Segment Start: DATA FOR THE TASK

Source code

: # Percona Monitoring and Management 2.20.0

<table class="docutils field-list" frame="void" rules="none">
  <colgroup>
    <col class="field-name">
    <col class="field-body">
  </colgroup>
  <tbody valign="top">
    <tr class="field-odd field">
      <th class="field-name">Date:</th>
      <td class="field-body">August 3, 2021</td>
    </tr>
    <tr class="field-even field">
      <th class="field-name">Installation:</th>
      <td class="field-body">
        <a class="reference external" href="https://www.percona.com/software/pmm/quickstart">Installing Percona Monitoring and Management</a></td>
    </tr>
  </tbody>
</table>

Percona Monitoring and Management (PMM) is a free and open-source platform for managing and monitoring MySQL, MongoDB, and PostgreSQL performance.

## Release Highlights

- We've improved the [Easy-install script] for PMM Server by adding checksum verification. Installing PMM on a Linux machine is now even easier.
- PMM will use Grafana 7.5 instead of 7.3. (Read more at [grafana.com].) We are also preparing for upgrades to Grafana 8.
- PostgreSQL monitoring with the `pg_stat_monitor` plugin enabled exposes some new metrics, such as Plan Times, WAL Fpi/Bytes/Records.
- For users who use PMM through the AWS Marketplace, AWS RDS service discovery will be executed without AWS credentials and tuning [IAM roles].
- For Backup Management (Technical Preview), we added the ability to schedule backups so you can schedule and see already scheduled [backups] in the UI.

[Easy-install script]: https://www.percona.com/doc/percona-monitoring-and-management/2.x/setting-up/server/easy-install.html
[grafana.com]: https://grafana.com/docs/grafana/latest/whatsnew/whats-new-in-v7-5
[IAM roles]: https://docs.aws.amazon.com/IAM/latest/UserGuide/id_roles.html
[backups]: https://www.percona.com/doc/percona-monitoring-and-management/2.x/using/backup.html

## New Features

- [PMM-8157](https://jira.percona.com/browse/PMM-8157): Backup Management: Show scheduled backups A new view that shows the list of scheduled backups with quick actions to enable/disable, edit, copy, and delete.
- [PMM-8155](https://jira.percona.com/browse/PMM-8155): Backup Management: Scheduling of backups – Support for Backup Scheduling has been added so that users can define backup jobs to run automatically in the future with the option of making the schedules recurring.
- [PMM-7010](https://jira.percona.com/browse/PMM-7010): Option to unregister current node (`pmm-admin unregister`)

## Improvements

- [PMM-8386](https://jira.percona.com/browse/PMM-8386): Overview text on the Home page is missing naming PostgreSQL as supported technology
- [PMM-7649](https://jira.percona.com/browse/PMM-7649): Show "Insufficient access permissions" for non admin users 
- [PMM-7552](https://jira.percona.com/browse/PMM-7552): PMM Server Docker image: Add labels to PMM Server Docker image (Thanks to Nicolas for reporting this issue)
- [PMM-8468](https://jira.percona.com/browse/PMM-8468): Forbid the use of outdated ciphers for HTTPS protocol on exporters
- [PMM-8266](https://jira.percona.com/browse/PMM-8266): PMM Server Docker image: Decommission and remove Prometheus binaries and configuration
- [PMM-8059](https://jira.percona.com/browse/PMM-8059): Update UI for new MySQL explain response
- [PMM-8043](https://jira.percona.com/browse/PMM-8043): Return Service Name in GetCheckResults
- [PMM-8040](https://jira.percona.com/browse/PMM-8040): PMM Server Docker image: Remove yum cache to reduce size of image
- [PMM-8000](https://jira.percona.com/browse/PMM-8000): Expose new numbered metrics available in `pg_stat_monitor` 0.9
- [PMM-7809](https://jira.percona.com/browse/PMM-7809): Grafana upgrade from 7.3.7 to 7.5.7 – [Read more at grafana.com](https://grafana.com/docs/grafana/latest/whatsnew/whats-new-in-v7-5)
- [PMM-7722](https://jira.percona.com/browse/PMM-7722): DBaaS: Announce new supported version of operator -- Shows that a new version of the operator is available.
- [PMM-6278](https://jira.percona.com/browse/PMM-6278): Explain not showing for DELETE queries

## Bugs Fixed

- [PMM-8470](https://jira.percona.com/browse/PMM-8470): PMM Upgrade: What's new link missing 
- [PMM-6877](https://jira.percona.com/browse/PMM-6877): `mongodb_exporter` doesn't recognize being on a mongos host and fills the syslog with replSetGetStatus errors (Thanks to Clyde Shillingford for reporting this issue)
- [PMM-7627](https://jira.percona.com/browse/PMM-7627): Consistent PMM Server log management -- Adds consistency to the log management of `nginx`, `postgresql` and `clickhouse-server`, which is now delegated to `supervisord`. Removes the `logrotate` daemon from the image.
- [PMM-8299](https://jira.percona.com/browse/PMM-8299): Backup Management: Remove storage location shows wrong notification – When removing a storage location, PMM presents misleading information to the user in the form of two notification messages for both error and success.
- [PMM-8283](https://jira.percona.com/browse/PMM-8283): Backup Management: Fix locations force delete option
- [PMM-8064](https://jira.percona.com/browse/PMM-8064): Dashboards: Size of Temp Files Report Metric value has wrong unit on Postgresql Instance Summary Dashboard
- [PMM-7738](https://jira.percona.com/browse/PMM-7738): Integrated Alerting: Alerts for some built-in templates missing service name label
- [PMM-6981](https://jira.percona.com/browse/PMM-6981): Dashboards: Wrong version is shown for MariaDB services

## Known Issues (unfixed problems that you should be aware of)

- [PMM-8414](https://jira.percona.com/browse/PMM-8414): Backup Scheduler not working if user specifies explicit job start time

Segment End: DATA FOR THE TASK
Segment Start: DATA FOR THE TASK

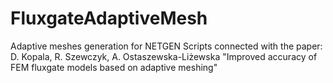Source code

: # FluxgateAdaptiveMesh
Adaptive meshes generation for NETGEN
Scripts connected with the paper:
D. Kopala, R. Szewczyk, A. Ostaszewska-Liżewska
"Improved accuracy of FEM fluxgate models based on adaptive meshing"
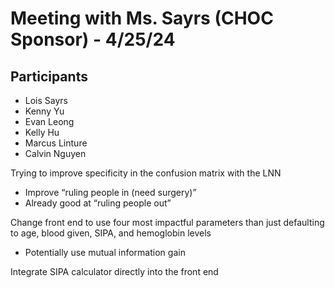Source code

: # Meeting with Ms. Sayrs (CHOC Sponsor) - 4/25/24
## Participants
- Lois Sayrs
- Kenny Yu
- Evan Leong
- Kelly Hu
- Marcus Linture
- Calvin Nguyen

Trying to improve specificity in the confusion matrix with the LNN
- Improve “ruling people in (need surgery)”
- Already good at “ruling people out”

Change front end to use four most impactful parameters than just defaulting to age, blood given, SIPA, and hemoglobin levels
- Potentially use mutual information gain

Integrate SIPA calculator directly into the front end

Segment End: DATA FOR THE TASK

→ **WORK REQUEST**
Would you please copy, word for word, everything above from the line containing "- We've improved" down to the line containing "- For Backup", those two lines included?

→ **SOLUTION FOR THIS TASK**
- We've improved the [Easy-install script] for PMM Server by adding checksum verification. Installing PMM on a Linux machine is now even easier.
- PMM will use Grafana 7.5 instead of 7.3. (Read more at [grafana.com].) We are also preparing for upgrades to Grafana 8.
- PostgreSQL monitoring with the `pg_stat_monitor` plugin enabled exposes some new metrics, such as Plan Times, WAL Fpi/Bytes/Records.
- For users who use PMM through the AWS Marketplace, AWS RDS service discovery will be executed without AWS credentials and tuning [IAM roles].
- For Backup Management (Technical Preview), we added the ability to schedule backups so you can schedule and see already scheduled [backups] in the UI.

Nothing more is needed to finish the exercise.